DB Reader¶

Bases: FrozenModel

Allows you to read data from a table with specified database connection and parameters, and return its content as Spark dataframe. |support_hooks|

.. note::

DBReader can return different results depending on :ref:`strategy`

.. note::

This class operates with only one source at a time. It does NOT support executing queries
to multiple source, like ``SELECT ... JOIN``.

.. versionadded:: 0.1.0

.. versionchanged:: 0.8.0 Moved onetl.core.DBReader → onetl.db.DBReader

Parameters:

connection (:obj:onetl.connection.BaseDBConnection) –

Class which contains DB connection properties. See :ref:db-connections section
source (str) –

Table/collection/etc name to read data from.

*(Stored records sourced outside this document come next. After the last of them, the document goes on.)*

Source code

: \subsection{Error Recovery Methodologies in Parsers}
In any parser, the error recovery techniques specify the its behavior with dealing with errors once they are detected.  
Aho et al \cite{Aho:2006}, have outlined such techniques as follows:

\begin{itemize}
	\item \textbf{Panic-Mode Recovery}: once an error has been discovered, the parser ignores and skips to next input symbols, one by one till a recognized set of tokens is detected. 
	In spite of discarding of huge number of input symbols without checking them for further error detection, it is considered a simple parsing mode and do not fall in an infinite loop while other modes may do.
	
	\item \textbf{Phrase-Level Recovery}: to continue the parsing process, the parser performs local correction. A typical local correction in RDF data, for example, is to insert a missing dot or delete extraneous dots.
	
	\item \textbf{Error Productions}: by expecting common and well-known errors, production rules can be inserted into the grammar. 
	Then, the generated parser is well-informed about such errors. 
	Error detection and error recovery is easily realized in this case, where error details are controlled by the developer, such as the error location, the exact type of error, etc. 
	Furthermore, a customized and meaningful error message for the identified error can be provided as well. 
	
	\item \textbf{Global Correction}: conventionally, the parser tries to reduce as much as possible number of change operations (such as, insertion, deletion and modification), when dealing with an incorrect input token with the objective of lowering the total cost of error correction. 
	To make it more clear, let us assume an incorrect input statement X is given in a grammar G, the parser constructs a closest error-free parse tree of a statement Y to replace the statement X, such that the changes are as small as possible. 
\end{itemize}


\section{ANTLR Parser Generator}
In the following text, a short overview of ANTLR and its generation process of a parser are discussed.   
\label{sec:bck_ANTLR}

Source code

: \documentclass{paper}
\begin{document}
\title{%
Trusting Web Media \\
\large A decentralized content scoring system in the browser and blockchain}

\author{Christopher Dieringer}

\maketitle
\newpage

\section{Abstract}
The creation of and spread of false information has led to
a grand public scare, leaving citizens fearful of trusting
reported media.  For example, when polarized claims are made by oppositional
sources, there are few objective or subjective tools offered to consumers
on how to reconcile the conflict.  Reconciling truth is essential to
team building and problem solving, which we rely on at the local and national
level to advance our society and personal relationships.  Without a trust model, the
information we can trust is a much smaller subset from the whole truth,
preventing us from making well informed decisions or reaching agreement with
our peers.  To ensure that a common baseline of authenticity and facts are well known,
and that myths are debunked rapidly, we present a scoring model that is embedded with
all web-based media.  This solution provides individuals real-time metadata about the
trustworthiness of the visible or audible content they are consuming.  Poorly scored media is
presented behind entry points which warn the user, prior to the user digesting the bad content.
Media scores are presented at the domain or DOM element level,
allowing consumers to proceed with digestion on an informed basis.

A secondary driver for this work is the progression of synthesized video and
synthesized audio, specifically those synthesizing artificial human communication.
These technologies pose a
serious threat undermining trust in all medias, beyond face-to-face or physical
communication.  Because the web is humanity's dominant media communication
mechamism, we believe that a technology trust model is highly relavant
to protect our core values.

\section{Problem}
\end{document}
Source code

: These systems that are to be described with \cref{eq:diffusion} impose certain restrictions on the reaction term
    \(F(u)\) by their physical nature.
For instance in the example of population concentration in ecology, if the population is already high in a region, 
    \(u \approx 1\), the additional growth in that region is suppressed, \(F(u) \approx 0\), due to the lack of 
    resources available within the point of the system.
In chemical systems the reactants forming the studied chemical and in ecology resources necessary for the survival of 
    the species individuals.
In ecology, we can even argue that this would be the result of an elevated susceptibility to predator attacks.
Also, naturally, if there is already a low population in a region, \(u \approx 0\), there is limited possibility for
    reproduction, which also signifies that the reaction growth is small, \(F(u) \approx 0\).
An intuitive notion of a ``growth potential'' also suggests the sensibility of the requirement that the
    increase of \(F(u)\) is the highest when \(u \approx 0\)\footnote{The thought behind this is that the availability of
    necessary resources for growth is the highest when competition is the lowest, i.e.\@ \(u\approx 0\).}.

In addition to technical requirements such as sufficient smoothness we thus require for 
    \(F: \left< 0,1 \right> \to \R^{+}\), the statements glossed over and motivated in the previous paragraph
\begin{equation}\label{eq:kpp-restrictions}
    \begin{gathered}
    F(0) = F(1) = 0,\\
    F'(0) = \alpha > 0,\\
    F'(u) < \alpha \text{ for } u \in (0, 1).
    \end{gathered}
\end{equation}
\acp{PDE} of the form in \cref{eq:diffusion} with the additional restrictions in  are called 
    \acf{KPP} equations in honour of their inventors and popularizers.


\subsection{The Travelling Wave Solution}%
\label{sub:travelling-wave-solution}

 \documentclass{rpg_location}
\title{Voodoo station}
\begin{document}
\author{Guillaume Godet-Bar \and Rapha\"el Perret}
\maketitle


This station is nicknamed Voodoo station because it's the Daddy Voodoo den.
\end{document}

If connection has schema support, you need to specify the full name of the source including the schema, e.g. schema.name.

.. versionchanged:: 0.7.0 Renamed table → source

columns (list[str], default: None ) –

The list of columns to be read.

If RDBMS supports any kind of expressions, you can pass them too.

.. code:: python

columns = [
    "mycolumn",
    "another_column as alias",
    "count(*) over ()",
    "some(function) as alias2",
]

.. note::

Some sources does not have columns.

.. note::

It is recommended to pass column names explicitly to avoid selecting too many columns,
and to avoid adding unexpected columns to dataframe if source DDL is changed.

.. deprecated:: 0.10.0

Syntax ``DBReader(columns="col1, col2")`` (string instead of list) is not supported,
and will be removed in v1.0.0

where (Any, default: `None` ) –
Custom where for SQL query or MongoDB pipeline.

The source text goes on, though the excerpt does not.